Alex Zukin: Great. Thanks. And then just as a follow-up from the previous questions just on electrolyzers, I mean obviously, it’s getting pretty interesting right now at least in the U.S. and abroad just on these potential supports. Maybe even beyond just nuclear units, what type of other customers are you talking to right now that where the solid electrolyzer would really work for them?
K. R. Sridhar: So, yes, I am glad you posed that question that way. I want to be very clear nuclear is just one application. So, here is the beauty of the Bloom electrolyzer, even it’s all electricity similar to how alkaline electrolyzers or PEM electrolyzers work, our efficiency is still better. So, any application that you can use a PEM electrolyzer or a alkaline electrolyzer, we will offer a better efficiency. So, we apply across the board. We are especially better if we can generate some amount of steam coming as heat either from industrial applications, nuclear applications or solar concentration, okay. So, we are talking not just the nuclear side of the story, we are talking to all the applications. We are looking at everything. And that is the reason we are – Greg was saying how excited we are about the hydrogen innovation centers. At the end of the day for transition to happen, it is not a gizmo, it’s not an electrolyzer that a end customer is going to buy, they are going to need a solution. We are going to validate that entire solution, optimize that entire solution for cost, predictability, reliability, very similar to what we did with the core product. And that’s what we want to offer to the customer.

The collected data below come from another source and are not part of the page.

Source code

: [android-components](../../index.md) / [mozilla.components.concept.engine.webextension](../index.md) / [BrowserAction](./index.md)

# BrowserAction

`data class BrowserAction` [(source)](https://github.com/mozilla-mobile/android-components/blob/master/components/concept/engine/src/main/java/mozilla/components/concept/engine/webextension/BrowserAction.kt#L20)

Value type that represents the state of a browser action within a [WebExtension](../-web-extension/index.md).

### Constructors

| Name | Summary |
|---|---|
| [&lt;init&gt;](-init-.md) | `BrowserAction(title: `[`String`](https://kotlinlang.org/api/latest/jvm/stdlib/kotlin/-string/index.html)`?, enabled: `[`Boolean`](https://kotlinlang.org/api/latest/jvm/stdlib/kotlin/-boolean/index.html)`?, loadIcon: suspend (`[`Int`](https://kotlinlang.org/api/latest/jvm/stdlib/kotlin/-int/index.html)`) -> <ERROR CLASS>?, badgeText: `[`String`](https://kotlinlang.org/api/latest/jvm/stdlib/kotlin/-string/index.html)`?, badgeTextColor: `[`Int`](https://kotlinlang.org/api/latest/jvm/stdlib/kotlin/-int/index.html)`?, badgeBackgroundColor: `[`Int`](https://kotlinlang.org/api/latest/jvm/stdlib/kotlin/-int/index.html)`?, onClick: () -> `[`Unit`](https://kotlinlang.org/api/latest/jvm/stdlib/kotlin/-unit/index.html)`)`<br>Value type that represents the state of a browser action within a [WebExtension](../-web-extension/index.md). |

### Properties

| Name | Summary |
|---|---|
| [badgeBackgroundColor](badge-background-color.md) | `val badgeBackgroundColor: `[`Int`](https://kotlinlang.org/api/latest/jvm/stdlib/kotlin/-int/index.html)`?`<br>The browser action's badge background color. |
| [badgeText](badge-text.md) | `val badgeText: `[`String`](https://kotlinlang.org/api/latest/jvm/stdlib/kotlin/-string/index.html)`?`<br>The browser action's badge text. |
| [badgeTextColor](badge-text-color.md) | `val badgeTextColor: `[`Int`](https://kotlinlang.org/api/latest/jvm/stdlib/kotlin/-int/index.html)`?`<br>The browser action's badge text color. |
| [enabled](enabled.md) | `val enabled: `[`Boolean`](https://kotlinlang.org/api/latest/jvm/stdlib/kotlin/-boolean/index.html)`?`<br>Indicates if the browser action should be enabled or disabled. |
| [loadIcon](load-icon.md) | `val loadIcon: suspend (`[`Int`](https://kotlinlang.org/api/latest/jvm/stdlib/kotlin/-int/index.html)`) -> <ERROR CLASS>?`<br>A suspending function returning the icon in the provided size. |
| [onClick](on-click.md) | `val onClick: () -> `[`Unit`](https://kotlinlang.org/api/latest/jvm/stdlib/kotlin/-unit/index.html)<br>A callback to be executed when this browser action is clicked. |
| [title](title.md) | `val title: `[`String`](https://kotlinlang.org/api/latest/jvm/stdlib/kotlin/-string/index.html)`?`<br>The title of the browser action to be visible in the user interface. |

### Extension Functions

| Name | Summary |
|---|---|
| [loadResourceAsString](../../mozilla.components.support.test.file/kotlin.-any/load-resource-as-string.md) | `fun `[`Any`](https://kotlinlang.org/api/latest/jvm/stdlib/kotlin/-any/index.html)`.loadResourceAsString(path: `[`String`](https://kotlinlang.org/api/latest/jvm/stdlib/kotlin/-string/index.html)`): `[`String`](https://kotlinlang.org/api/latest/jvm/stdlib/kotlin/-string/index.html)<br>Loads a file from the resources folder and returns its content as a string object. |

Alex Zukin: Great. Thanks very much.
K. R. Sridhar: Okay. So, let me thank all of you for these great questions. And they were very thoughtful. I would like to close with the following points for you. At Bloom, we have always been deliberate at every step, thinking through how to build a great company. If you just look at our core business, in terms of resiliency, cost, predictability, sustainability, look at where the world is heading. It is heading in the direction that we told you 10 years ago, the world would be heading. And we built the company for this moment, okay. And then finally, corporation has the ability to see that energy is getting democratized. And through their procurement practice, they have control on their energy future. We are giving them an opportunity to hasten the energy transition, enhance their operational capability. And those graphs build brand value. That’s the promise we are making to our customers. This is the commitment we are making to the world. We are in a fabulous place. We really thank you for being part of this journey. And for those of you sitting on the sidelines, we say what are you waiting for? Thank you very much.
Greg Cameron: Thank you.
Operator: Thank you. Ladies and gentlemen, this concludes today’s conference call. Thank you all for participating. You may now disconnect.